Referring now to FIG. 2, a simplified block diagram of an exemplary arrangement, housed within a host device 200, capable of performing multi-stage language classification, in accordance with various embodiments of the present invention, is illustrated. In one embodiment, a receive module 202 functions to allow host device 200 to receive documents and/or text fragments in either a wireless or a wired configuration. In various embodiments the text fragments may be a document received wirelessly, e.g. a Short Message Service (“SMS”) message, a chat message, a Uniform Resource Locator (“URL”), and/or any other form of wirelessly or wired received text. The receive module 202 may perform one or more of, for example, signal demodulation, filtering, analog to digital conversion, decompression and/or decryption. A storage medium 204 is operatively coupled to the receive module 202 and functions to store a plurality of programming instructions that enable the host to transcode some or all of the documents and text fragments, and to perform multi-stage language classification. The storage medium 204 may also store and hold received text. In the illustrated embodiment, the storage medium 204 is operatively coupled to a processing module 206. In accordance with various embodiments, the processing module 206 may act as a transcoder that transcodes part of or all of the documents and/or text fragments. The processing module 206 may also perform multi-stage language classification and to evaluate category models of the text fragment in order to classify content of the text fragment. Such a classification, in various embodiments, may serve to inform a user of the host device 200 of the presence or absence of inappropriate content. In other embodiments, the classification may simply shield the user from any inappropriate content.

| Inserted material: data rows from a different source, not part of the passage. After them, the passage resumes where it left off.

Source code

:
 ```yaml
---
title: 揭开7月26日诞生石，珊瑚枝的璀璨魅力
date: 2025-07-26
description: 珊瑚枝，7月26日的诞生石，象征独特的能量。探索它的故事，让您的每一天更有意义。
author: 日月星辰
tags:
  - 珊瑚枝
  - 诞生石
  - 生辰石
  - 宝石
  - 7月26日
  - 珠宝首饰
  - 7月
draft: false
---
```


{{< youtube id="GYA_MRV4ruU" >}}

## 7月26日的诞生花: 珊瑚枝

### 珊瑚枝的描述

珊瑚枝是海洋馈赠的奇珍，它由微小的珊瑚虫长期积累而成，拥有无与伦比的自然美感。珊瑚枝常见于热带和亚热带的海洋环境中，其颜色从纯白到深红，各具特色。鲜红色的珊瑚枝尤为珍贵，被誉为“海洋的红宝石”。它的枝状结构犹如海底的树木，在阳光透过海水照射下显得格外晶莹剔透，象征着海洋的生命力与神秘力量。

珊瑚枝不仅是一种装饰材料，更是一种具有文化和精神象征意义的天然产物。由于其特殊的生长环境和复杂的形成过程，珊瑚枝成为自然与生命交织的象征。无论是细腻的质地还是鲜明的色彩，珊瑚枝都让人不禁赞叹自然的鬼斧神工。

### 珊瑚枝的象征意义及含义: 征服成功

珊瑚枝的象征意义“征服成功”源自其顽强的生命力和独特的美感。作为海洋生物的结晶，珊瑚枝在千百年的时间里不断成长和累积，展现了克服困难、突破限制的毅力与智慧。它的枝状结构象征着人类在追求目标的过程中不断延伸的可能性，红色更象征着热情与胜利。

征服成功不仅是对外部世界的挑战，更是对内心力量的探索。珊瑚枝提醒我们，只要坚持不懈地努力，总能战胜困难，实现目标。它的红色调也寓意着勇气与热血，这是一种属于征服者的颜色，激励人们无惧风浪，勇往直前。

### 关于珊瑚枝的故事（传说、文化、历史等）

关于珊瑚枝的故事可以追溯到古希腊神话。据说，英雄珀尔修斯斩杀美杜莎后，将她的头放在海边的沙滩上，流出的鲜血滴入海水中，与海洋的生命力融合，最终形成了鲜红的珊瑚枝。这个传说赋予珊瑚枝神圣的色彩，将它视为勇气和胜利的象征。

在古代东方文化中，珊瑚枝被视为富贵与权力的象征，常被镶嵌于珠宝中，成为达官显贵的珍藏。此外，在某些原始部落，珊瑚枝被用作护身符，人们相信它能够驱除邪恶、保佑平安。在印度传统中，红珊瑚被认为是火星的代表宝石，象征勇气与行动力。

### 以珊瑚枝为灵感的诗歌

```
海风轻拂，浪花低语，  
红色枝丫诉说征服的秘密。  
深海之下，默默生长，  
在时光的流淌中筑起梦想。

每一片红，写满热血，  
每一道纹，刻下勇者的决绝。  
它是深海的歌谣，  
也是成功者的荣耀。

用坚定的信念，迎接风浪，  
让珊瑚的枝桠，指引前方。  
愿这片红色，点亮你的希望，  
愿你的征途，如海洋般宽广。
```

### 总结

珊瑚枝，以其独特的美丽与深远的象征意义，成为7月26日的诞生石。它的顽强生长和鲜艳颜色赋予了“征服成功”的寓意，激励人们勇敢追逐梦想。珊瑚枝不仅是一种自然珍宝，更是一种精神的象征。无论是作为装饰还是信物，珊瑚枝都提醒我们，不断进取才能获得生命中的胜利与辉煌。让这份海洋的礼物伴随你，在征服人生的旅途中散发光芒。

Referring to FIG. 3, a flow diagram view of a portion of the operations of a host device in accordance with various embodiments of the present invention is illustrated. In various embodiments these steps may be performed by any one of a cellular phone, mobile phone, personal digital assistant (“PDA”), and/or any other device capable of sending or receiving documents, text messages or text fragments. In one embodiment, the host device receives a document at block 300. The host device may then, at block 302, determine a single, non-Latin language for the document or a primary, non-Latin language for the document from among multiple, non-Latin languages present in the document. If a non-Latin language is not determined, a Latin language may be determined for the document. At block 306, if a language has been determined for the document, the host device may then evaluate category models for the document in order to classify content of the document.

Thus, it may be seen from the above description, the various embodiments of language determination enable languages of documents to be efficiently determined in a multi-language environment, such as the Internet, and is particularly suitable for multi-language communication in a bandwidth constrained environment, such as wireless communication.

Although certain embodiments have been illustrated and described herein for purposes of description of the preferred embodiment, it will be appreciated by those of ordinary skill in the art that a wide variety of alternate and/or equivalent embodiments or implementations calculated to achieve the same purposes may be substituted for the embodiments illustrated and described without departing from the scope of the present invention. Those with skill in the art will readily appreciate that embodiments in accordance with the present invention may be implemented in a very wide variety of ways. This application is intended to cover any adaptations or variations of the embodiments discussed herein. Therefore, it is manifestly intended that embodiments in accordance with the present invention be limited only by the claims and the equivalents thereof.